→ **Problem statement**
Show all the lines in the data below that include the word "textbf".

→ **Entries shown**
::::::
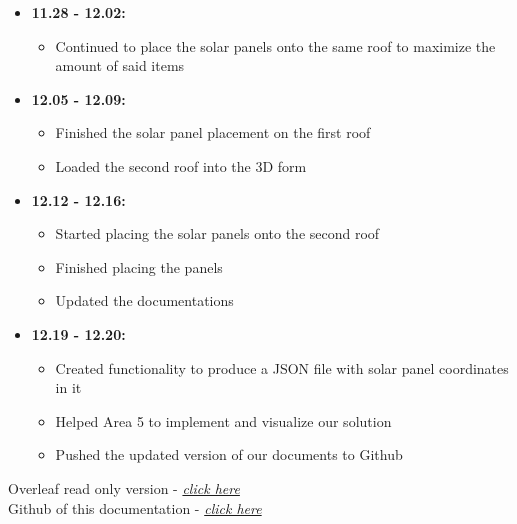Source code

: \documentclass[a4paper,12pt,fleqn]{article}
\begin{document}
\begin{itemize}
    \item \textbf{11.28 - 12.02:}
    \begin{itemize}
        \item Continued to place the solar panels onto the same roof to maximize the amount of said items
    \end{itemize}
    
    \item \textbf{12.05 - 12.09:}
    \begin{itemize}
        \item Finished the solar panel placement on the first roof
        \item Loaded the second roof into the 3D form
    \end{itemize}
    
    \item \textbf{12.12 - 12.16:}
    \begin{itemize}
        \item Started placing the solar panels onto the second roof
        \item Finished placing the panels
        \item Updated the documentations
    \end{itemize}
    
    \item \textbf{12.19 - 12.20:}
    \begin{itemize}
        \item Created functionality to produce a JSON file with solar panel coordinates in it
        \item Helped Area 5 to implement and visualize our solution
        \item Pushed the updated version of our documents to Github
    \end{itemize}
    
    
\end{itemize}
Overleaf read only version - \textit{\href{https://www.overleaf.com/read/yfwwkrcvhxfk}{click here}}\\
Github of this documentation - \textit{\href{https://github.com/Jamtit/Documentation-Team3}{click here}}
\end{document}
::::::
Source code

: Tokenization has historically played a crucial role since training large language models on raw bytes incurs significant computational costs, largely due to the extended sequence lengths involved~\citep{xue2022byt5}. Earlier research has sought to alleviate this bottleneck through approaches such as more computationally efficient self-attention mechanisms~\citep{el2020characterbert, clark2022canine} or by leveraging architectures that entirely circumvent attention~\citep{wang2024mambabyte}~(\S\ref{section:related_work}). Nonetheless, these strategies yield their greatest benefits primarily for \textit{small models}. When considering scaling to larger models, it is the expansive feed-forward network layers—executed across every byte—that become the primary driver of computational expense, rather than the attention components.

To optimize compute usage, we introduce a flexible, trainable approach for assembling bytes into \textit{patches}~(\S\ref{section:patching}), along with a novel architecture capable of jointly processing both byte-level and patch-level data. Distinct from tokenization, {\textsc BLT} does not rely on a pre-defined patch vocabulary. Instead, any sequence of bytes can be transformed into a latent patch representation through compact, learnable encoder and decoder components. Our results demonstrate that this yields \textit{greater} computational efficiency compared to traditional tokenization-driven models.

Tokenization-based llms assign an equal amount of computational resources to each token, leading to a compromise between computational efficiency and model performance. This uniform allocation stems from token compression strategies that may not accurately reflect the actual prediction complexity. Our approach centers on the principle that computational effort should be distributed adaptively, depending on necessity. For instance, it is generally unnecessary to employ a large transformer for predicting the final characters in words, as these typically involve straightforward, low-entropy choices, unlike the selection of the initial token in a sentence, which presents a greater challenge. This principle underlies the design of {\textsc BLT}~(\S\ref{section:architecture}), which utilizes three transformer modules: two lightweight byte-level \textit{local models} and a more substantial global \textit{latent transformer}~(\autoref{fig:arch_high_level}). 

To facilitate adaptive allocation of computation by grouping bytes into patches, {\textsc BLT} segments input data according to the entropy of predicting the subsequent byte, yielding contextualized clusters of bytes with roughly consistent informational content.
::::::
→ **Output of the exercise**
    \item \textbf{11.28 - 12.02:}
    \item \textbf{12.05 - 12.09:}
    \item \textbf{12.12 - 12.16:}
    \item \textbf{12.19 - 12.20:}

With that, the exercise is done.